Analytics/Archive/Oozie

Oozie has now been deprecated and removed from our systems, so the following information is only retained for historical purposes.

The replacement for Oozie is Airflow

Apache Oozie is a workflow scheduler for Apache Hadoop jobs.

It has some fancy features: most relevantly, jobs may be scheduled based on the existence of data in the cluster. This allows jobs to be scheduled to be run not based only on a current timestamp, but for when the data needed to run a particular job is available.

You can access Oozie via oozie command line client or via Hue at hue.wikimedia.org/hue/jobbrowser/.

As of May 2021, we are running Oozie 4.3.0; the docs for this version are at oozie.apache.org/docs/4.3.0/.

Key terms

action: An action generally represents a single step in a job workflow. Examples include pig scripts, failure notifications, map-reduce jobs, etc.

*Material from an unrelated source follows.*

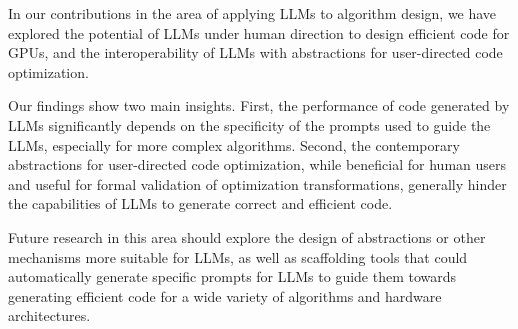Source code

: In our contributions in the area of applying LLMs to algorithm design, we have explored the potential of LLMs under human direction to design efficient code for GPUs, and the interoperability of LLMs with abstractions for user-directed code optimization.

Our findings show two main insights. First, the performance of code generated by LLMs significantly depends on the specificity of the prompts used to guide the LLMs, especially for more complex algorithms. Second, the contemporary abstractions for user-directed code optimization, while beneficial for human users and useful for formal validation of optimization transformations, generally hinder the capabilities of LLMs to generate correct and efficient code.

Future research in this area should explore the design of abstractions or other mechanisms more suitable for LLMs, as well as scaffolding tools that could automatically generate specific prompts for LLMs to guide them towards generating efficient code for a wide variety of algorithms and hardware architectures.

workflow: Workflows are used to chain actions together. A workflow is synonymous with a job. Workflows describe how actions should run, and how actions should flow. Actions can be chained based on success and failure conditions.

coordinator: Coordinators are used to schedule recurring runs of workflows. They can abstractly describe input and output datasets based on periodicity. Coordinators will submit workflow jobs based on the existence of data.

bundle: A bundle is a logical grouping of coordinators that share commonalities. You can use bundles to start and stop whole groups of coordinators at once.

Description

Let's run through a simple example of how to set up runs of an Oozie job running on the cluster. Have in mind that this is an example just to get you started and that more steps than the ones outlined below are needed to get a job running according to our production standards.

In our example we will run via Oozie a job that runs a parametized hive query. Note that we assume you have access to stat1004.eqiad.wmnet from which we normally access the Analytics Cluster.

Something to know is that Oozie overrides hive default and forces it to use only 1 reducer for its map-reduce jobs. If you want to let hive decide on the number of reducers it should use (default behavior), then explicitly set mapred.reduce.tasks to -1 (see below in the workflow.xml file)

Basic example

The job we are going to set up will use just a workflow, this means that—in the absence of a coordinator—we will run it by hand using the Oozie command line interface (CLI). There is a lot you can do through Oozie's CLI, please take a look at Oozie's CLI docs.

There are three files needed:

A file with the Hive query.
A workflow.xml file that Oozie is going to use to see what job to run
A workflow.properties file that sets concrete values for the properties defined in the workflow.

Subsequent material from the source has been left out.